__Requirement__: Scan the following data for lines with "array" and state how many there are, as a number only.

___

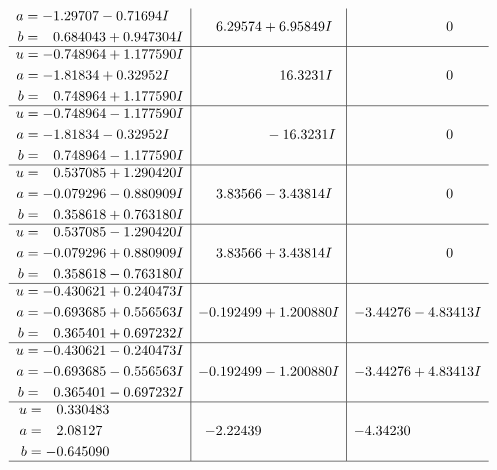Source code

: \documentclass[1p]{elsarticle_modified}
\theoremstyle{definition}
\begin{document}
$$\begin{array}{c|c|c}
\begin{aligned}
a &= -1.29707 - 0.71694 I \\
b &= \phantom{-}0.684043 + 0.947304 I\end{aligned}
 & \phantom{-}6.29574 + 6.95849 I & \phantom{-0.000000 } 0 \\ \hline\begin{aligned}
u &= -0.748964 + 1.177590 I \\
a &= -1.81834 + 0.32952 I \\
b &= \phantom{-}0.748964 + 1.177590 I\end{aligned}
 & \phantom{-0.000000 -}16.3231 I & \phantom{-0.000000 } 0 \\ \hline\begin{aligned}
u &= -0.748964 - 1.177590 I \\
a &= -1.81834 - 0.32952 I \\
b &= \phantom{-}0.748964 - 1.177590 I\end{aligned}
 & \phantom{-0.000000 } -16.3231 I & \phantom{-0.000000 } 0 \\ \hline\begin{aligned}
u &= \phantom{-}0.537085 + 1.290420 I \\
a &= -0.079296 - 0.880909 I \\
b &= \phantom{-}0.358618 + 0.763180 I\end{aligned}
 & \phantom{-}3.83566 - 3.43814 I & \phantom{-0.000000 } 0 \\ \hline\begin{aligned}
u &= \phantom{-}0.537085 - 1.290420 I \\
a &= -0.079296 + 0.880909 I \\
b &= \phantom{-}0.358618 - 0.763180 I\end{aligned}
 & \phantom{-}3.83566 + 3.43814 I & \phantom{-0.000000 } 0 \\ \hline\begin{aligned}
u &= -0.430621 + 0.240473 I \\
a &= -0.693685 + 0.556563 I \\
b &= \phantom{-}0.365401 + 0.697232 I\end{aligned}
 & -0.192499 + 1.200880 I & -3.44276 - 4.83413 I \\ \hline\begin{aligned}
u &= -0.430621 - 0.240473 I \\
a &= -0.693685 - 0.556563 I \\
b &= \phantom{-}0.365401 - 0.697232 I\end{aligned}
 & -0.192499 - 1.200880 I & -3.44276 + 4.83413 I \\ \hline\begin{aligned}
u &= \phantom{-}0.330483\phantom{ +0.000000I} \\
a &= \phantom{-}2.08127\phantom{ +0.000000I} \\
b &= -0.645090\phantom{ +0.000000I}\end{aligned}
 & -2.22439\phantom{ +0.000000I} & -4.34230\phantom{ +0.000000I}\\
 \hline 
 \end{array}$$\newpage\newpage\renewcommand{\arraystretch}{1}
\end{document}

___

__Finished task__: 2